成人年齢を20歳から18歳に引き下げる民法改正案が閣議決定された。
政府は2022年4月の施行を目指している。1876(明治9)年からつづいてきた「成人」の定義が、実に146年ぶりに変更されるわけだ。
このニュースを見たとき、馬券を買える競馬ファンも今より2世代増えるのかと思ったが、競馬を含む公営ギャンブルは、飲酒、喫煙と同様、20歳未満禁止を維持するという。
それはいいとして、4年後、2022年4月以降に18歳になる人が成人になるということは、つまり、そのとき高校3年になる世代ということか。今の中学2年生だ。将棋の藤井聡太六段より1学年下である。
藤井六段の学年と、そのひとつ上、今の高校1年生は、2022年4月以降にそれぞれ19歳、20歳になる。そのとき今の中2だけが成人して、年上の中3と高1の世代が未成年のままというわけにはいかないだろうから、彼らは、2022年4月になると同時に成人になるのか。
ということは、翌23年には3世代の成人式が一斉に行われるわけだ。
馬券購入可能年齢の話に戻るが、3月14日付の読売新聞朝刊に<飲酒や喫煙は開始年齢が早いほど健康への悪影響が増すほか、公営ギャンブルについても「非行への引き金になる」と不安視する声が保護者や教師ら学校関係者から相次いだ>とある。それはそうだろう。改正後は、誕生日を迎えた高校3年生がドンドン新成人になっていく。甲子園球児が試合中に競馬の結果を気にしている……という状況は、普通の大人なら「けしからん」と言うに違いない。
その記事には、<農水省競馬監督課の担当者は「依存症などリスクを判断するための教育が不十分。青少年保護を第一に考えた>ともある。 しかし、20歳になるまでの2年で、そうした教育がなされるだろうか。
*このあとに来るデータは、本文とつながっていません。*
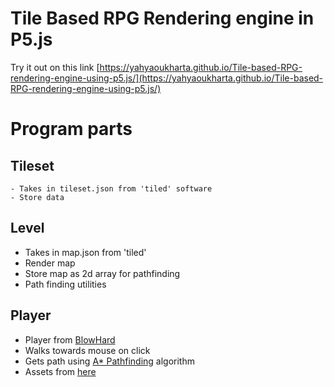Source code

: # Tile Based RPG Rendering engine in P5.js

Try it out on this link [https://yahyaoukharta.github.io/Tile-based-RPG-rendering-engine-using-p5.js/](https://yahyaoukharta.github.io/Tile-based-RPG-rendering-engine-using-p5.js/)

# Program parts

## Tileset
    - Takes in tileset.json from 'tiled' software
    - Store data

## Level
   - Takes in map.json from 'tiled'
   - Render map
   - Store map as 2d array for pathfinding
   - Path finding utilities

## Player 
   - Player from [BlowHard](https://github.com/YahyaOukharta/BlowHard)
   - Walks towards mouse on click
   - Gets path using [A* Pathfinding](https://github.com/bgrins/javascript-astar) algorithm
   - Assets from [here](https://opengameart.org/content/blowhard-2-blow-harder)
少なくとも私はそういう機会を得られなかったし、誰かに与えたこともない。
彼らの倍以上生きている大人として、私が何かを教えることができるとしたら、失敗して怒られたり厭味を言われたりしながら稼いだ金を、数分後に数倍、数十倍にもなればゼロになることもあるギャンブルに注ぎ込み、痛みと喜びを味わってもらうしかない。そうして「カネ」に対する自分なりの「構え」と考え方を持つことも、「大人になる」ことのひとつだと思う。
彼らがギャンブルを実践していれば、そうした時期に読むといい、菊池寛や寺山修司、ディック・フランシスなどの本を薦めることもできる。国民的大作家で、馬主でもあった吉川英治の作品も、競馬をしたことある人とそうでない人とではまったく違った受けとめ方ができるのだが、そうした話もできる。
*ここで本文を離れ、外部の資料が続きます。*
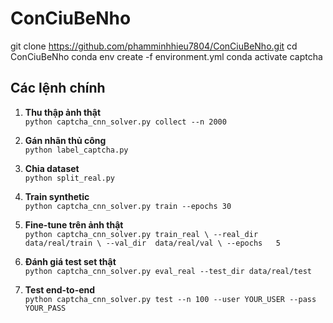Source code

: # ConCiuBeNho

git clone https://github.com/phamminhhieu7804/ConCiuBeNho.git
cd ConCiuBeNho
conda env create -f environment.yml
conda activate captcha

## Các lệnh chính

1. **Thu thập ảnh thật**  
   `python captcha_cnn_solver.py collect --n 2000`

2. **Gán nhãn thủ công**  
   `python label_captcha.py`

3. **Chia dataset**  
   `python split_real.py`

4. **Train synthetic**  
   `python captcha_cnn_solver.py train --epochs 30`

5. **Fine-tune trên ảnh thật**  
    `python captcha_cnn_solver.py train_real \
--real_dir data/real/train \
--val_dir  data/real/val \
--epochs   5`

6. **Đánh giá test set thật**  
   `python captcha_cnn_solver.py eval_real --test_dir data/real/test`

7. **Test end-to-end**  
   `python captcha_cnn_solver.py test --n 100 --user YOUR_USER --pass YOUR_PASS`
まるで、「18歳になったら馬券を買いなさい」と言っているかのようだが、そうではない。ただ、若いうちに競馬をたしなめば、そうした人だけの豊かな知的好奇心の満たし方を楽しむこともできる、というだけだ。
さて、本稿と同じタイミングでアップされていた「根多のデットーリ」を書いていた柏手重宝さんが逝去したという報せを受け、驚いた。
惜しい才能を失った。
私淑する伊集院静氏の受け売りだが、いい人ほど早く逝くのは、天国がいいところだからだ。
柏手さん、安らかにお眠りください。